Work instructions. Show every line of the material that follows in which the word "IAzureContextContainer" occurs.
════════════════════
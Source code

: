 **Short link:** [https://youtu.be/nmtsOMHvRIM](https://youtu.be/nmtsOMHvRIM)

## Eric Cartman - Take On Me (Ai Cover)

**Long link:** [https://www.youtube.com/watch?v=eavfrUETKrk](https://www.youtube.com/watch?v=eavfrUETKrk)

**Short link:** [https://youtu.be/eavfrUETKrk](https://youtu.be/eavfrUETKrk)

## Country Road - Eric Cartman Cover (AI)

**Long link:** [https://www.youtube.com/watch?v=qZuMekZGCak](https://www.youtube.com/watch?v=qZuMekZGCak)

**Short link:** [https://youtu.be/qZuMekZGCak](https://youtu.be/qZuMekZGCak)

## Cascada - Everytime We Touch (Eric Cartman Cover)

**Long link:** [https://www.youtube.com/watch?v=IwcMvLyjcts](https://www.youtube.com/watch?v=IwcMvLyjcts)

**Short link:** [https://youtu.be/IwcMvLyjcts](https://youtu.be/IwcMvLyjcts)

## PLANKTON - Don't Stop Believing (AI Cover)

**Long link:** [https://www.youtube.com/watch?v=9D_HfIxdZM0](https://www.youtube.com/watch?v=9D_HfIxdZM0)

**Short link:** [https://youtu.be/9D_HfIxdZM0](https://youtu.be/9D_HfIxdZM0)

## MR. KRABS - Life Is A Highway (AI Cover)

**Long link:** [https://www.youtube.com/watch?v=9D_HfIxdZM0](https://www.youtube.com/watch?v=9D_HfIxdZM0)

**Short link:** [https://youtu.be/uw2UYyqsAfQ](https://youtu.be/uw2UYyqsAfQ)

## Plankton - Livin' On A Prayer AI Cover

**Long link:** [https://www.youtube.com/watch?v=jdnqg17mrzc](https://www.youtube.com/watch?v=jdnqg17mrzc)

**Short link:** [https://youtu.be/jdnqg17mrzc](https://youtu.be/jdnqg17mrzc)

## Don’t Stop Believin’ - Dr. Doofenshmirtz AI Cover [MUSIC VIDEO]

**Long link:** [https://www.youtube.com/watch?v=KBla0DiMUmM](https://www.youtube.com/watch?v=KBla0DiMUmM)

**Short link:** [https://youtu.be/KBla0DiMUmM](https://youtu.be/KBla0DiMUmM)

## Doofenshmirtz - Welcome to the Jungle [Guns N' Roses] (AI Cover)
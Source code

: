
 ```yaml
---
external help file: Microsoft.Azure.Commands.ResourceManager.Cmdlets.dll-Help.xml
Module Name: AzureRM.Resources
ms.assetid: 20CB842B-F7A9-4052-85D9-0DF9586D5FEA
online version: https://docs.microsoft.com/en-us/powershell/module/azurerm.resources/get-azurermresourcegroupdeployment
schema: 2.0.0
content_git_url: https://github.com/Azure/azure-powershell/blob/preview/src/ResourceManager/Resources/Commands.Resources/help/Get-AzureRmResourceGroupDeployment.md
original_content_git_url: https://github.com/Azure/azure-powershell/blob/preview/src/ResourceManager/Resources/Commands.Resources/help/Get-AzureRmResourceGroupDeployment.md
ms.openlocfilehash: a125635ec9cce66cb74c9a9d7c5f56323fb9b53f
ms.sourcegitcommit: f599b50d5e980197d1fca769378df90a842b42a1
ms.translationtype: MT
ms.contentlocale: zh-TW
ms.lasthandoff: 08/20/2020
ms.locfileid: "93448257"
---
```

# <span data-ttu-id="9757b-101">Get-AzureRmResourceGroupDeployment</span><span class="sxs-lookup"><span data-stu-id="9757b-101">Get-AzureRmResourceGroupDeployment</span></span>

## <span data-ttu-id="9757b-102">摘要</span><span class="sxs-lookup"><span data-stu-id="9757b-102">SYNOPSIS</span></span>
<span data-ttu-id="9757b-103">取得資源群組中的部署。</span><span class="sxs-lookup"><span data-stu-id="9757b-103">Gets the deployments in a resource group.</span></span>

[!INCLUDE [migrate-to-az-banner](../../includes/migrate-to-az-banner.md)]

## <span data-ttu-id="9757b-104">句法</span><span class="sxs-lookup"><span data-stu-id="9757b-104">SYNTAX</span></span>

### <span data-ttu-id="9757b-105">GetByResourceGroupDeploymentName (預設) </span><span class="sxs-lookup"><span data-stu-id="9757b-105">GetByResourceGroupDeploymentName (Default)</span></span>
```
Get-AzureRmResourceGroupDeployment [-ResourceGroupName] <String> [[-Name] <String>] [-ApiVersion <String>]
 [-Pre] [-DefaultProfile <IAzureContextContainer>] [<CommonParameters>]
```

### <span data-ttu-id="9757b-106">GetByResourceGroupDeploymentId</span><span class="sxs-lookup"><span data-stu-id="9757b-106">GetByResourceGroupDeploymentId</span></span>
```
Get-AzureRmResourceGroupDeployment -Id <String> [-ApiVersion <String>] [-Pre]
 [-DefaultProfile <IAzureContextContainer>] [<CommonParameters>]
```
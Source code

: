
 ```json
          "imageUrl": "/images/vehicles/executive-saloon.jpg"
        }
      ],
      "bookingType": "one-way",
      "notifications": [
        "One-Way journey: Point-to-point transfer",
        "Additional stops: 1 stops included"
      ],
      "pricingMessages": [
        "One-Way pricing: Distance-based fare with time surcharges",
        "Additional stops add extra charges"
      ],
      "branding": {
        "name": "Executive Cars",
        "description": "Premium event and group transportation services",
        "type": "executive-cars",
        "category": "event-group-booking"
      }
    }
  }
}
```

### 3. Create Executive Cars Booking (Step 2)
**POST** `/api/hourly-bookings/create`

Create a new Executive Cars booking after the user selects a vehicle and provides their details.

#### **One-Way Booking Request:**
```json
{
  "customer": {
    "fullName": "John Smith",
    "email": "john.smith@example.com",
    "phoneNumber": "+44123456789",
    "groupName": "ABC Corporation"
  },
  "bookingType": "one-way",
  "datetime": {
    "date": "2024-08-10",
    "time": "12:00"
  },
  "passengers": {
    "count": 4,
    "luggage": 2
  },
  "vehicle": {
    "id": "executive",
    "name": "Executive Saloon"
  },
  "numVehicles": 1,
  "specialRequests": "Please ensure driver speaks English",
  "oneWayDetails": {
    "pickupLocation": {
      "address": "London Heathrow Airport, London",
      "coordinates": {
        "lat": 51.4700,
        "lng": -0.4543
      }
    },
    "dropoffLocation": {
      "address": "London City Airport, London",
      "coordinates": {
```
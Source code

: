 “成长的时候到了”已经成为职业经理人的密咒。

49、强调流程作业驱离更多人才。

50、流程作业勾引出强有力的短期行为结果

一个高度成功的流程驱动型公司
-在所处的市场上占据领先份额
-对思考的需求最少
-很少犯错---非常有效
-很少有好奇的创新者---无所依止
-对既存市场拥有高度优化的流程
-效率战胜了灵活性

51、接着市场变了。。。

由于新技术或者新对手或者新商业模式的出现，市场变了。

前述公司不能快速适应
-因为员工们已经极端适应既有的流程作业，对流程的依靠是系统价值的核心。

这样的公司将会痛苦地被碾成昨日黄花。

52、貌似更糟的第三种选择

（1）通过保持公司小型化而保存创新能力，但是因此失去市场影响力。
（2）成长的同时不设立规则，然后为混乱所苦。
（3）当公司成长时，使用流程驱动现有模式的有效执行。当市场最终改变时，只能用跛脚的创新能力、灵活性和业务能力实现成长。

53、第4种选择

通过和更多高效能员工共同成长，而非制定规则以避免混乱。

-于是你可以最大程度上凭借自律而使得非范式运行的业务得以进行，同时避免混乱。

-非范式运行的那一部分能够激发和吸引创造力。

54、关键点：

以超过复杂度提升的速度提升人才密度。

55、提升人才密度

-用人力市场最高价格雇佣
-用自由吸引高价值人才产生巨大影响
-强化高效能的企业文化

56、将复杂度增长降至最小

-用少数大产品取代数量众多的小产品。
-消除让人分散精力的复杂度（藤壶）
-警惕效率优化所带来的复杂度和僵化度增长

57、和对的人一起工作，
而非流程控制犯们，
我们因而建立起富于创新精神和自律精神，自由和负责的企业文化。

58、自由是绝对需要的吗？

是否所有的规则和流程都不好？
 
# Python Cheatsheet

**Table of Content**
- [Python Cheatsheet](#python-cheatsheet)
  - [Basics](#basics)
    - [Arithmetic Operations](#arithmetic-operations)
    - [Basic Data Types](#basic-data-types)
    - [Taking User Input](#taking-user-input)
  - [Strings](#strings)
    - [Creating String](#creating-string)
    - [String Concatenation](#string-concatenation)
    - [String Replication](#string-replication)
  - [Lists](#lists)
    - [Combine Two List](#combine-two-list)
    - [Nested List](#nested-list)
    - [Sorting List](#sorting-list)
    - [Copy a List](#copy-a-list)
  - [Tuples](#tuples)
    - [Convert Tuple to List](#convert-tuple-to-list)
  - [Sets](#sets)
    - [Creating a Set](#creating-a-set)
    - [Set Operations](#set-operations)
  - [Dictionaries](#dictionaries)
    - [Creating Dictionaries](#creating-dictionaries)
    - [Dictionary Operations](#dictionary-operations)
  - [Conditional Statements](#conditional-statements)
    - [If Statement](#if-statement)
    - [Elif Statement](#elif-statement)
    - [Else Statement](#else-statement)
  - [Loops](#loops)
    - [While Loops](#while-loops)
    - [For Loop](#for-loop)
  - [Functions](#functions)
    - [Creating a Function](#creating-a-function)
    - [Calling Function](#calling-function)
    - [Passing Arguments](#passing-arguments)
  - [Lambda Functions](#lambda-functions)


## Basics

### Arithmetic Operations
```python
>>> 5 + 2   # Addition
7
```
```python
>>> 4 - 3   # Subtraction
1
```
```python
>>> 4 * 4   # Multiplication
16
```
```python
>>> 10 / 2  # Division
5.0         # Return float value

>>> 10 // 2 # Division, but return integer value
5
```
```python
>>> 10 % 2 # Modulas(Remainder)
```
════════════════════
Solution.
 [-Pre] [-DefaultProfile <IAzureContextContainer>] [<CommonParameters>]
 [-DefaultProfile <IAzureContextContainer>] [<CommonParameters>]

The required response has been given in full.